# REQUIRED WORK
All of the records should be given again exactly as they appear.

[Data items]
::::::::
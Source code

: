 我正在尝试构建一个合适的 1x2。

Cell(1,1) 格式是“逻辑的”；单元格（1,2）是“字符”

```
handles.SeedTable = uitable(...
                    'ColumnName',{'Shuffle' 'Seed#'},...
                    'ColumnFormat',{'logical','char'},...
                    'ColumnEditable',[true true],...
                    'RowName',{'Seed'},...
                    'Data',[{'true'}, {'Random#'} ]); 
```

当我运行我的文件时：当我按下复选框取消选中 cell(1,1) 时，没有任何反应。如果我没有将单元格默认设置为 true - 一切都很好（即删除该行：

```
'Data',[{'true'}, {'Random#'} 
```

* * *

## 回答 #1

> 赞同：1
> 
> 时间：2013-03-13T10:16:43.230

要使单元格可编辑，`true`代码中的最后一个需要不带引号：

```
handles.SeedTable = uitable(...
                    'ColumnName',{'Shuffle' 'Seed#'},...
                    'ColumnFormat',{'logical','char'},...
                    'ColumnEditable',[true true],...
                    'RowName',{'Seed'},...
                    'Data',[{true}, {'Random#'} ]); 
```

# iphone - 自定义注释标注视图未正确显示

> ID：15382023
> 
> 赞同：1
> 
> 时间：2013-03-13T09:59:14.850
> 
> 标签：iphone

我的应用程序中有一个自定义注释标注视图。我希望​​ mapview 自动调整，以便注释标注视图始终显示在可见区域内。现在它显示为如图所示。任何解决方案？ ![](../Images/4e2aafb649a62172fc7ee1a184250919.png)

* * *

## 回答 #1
::::::::
# RESPONSE
Source code

: 我正在尝试构建一个合适的 1x2。

Cell(1,1) 格式是“逻辑的”；单元格（1,2）是“字符”

```
handles.SeedTable = uitable(...
                    'ColumnName',{'Shuffle' 'Seed#'},...
                    'ColumnFormat',{'logical','char'},...
                    'ColumnEditable',[true true],...
                    'RowName',{'Seed'},...
                    'Data',[{'true'}, {'Random#'} ]); 
```

当我运行我的文件时：当我按下复选框取消选中 cell(1,1) 时，没有任何反应。如果我没有将单元格默认设置为 true - 一切都很好（即删除该行：

```
'Data',[{'true'}, {'Random#'} 
```

* * *

## 回答 #1

> 赞同：1
> 
> 时间：2013-03-13T10:16:43.230

要使单元格可编辑，`true`代码中的最后一个需要不带引号：

```
handles.SeedTable = uitable(...
                    'ColumnName',{'Shuffle' 'Seed#'},...
                    'ColumnFormat',{'logical','char'},...
                    'ColumnEditable',[true true],...
                    'RowName',{'Seed'},...
                    'Data',[{true}, {'Random#'} ]); 
```

# iphone - 自定义注释标注视图未正确显示

> ID：15382023
> 
> 赞同：1
> 
> 时间：2013-03-13T09:59:14.850
> 
> 标签：iphone

我的应用程序中有一个自定义注释标注视图。我希望​​ mapview 自动调整，以便注释标注视图始终显示在可见区域内。现在它显示为如图所示。任何解决方案？ ![](../Images/4e2aafb649a62172fc7ee1a184250919.png)

* * *

## 回答 #1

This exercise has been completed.